We all knew that Carapaz was going to have to go early on stage 20 – it was the Ecuadorian rider’s last chance to crack pink jersey wearer Del Toro on long climbs that the young rider is generally less suited to. Going long was the play for EF Education, and they committed in full. It took cojones. At first, it looked like it might have worked; Carapaz got an initial gap after one of his trademark out-of-the-saddle punches, but it didn’t last long. Behind, Del Toro and Simon Yates clawed their way back to the 32-year-old, and the games could begin again. After much back and forth between the trio, Yates made the attack which would eventually stick with 38.6 kilometres to go, and Carapaz would never see the Visma-Lease a Bike rider again. In the end, the EF man finished over five minutes behind Yates and four seconds behind Del Toro. For so much work from himself and his team, the result amounted to very little.

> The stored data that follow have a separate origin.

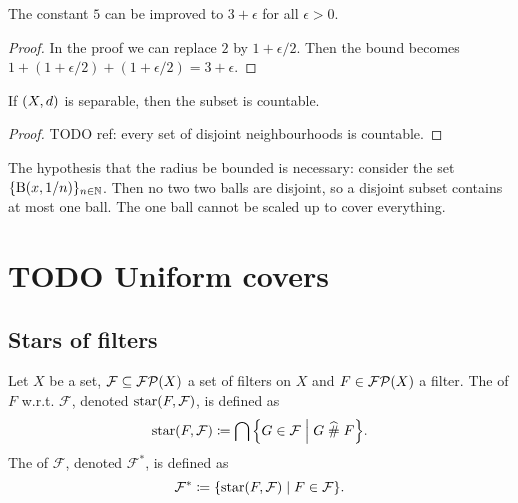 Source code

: \begin{corollary} \label{improvedConstant5foldCoveringLemma}
The constant $5$ can be improved to $3+\epsilon$ for all $\epsilon >0$.
\end{corollary}
\begin{proof}
In the proof we can replace $2$ by $1+\epsilon/2$. Then the bound becomes $1+(1+\epsilon/2) + (1+\epsilon/2) = 3+\epsilon$.
\end{proof}
\begin{corollary}
If $\sSet{X,d}$ is separable, then the subset is countable.
\end{corollary}
\begin{proof}
TODO ref: every set of disjoint neighbourhoods is countable.
\end{proof}

\begin{example}
The hypothesis that the radius be bounded is necessary: consider the set $\{\operatorname{B}(x, 1/n)\}_{n\in \mathbb{N}}$. Then no two two balls are disjoint, so a disjoint subset contains at most one ball. The one ball cannot be scaled up to cover everything.
\end{example}

\section{TODO Uniform covers}
\subsection{Stars of filters}
\begin{definition}
Let $X$ be a set, $\mathcal{F} \subseteq \operatorname{\mathcal{FP}}(X)$ a set of filters on $X$ and $F\in\operatorname{\mathcal{FP}}(X)$ a filter. The  of $F$ w.r.t. $\mathcal{F}$, denoted $\operatorname{star}(F,\mathcal{F})$, is defined as
\[ \starFilter(F,\mathcal{F}) \defeq \bigcap \setbuilder{G\in \mathcal{F}}{G \amesh F}. \]
The  of $\mathcal{F}$, denoted $\mathcal{F}^*$, is defined as
\[ \mathcal{F}^* \defeq \setbuilder{\starFilter(F,\mathcal{F})}{F\in \mathcal{F}}. \]
\end{definition}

"To win you need to play like this. The risk is that you can also lose," EF sports director Juanma Gárate told media at the finish. “No regrets, not at all. Zero. We tried as a team to do what we hoped. We rode hard at the start of the Colle delle Finestre to try to hurt Del Toro.”
Gárate’s statement is true enough, his team did their best to drop the Mexican race leader, but this is not where it went wrong for Carapaz. Where the problems with the former Giro winner’s performances lie are in how he raced on the later slopes of the Finestre climb. Instead of trying to force Del Toro to work with him on the climb, Carapaz took to the front and paced, despite Yates being in the virtual maglia rosa up ahead. If Del Toro wanted to keep the race lead, then he needed to close the gap as much as Carapaz did, and if Carapaz is true to his mission of racing solely to win, he didn’t need to ride in order to protect his podium place. For a rider who has won the Giro before, whether he finishes in second or third in Rome this year is of little consequence.
Gárate blamed Del Toro for the stalemate, but didn’t acknowledge the fact that Carapaz didn’t try to force Del Toro to work until the very end of the Finestre climb: “We just didn't drop him, he was strong and always closed down Richie's attacks. He seemed obsessed about staying on his wheel.”

Del Toro, on the other hand, refused to take any responsibility after the stage: "Everyone was playing games. Sometimes you win and sometimes you lose. Simon [Yates] came up and I know he has experience and that he'd ride steady and smart. I think I could have stayed with him but I knew I had to mark Carapaz because he was the closest to me in GC. Yates was third and Richie was second, so Richie needed to follow him. I had 1:20 on Simon and so I could let him go a bit. I told Richard that I wouldn't work so that he could attack and drop me on the last climb. He told me he wouldn't ride and I said 'Okay'. Everyone then saw what happened."
Indeed we did see it, and we questioned the choices of both Del Toro and Carapaz on the Finestre. The new pink jersey wearer Yates was the smartest rider of the bunch and he took the spoils at the end of the stage. While EF Education and their leader might have lit up the stage early, grabbing the bull by the horns (pardon the pun), there are no prizes for bravery in this sport. Carapaz came to this Giro d’Italia to win, but got drawn into mind games that fundamentally took him out of the race for victory.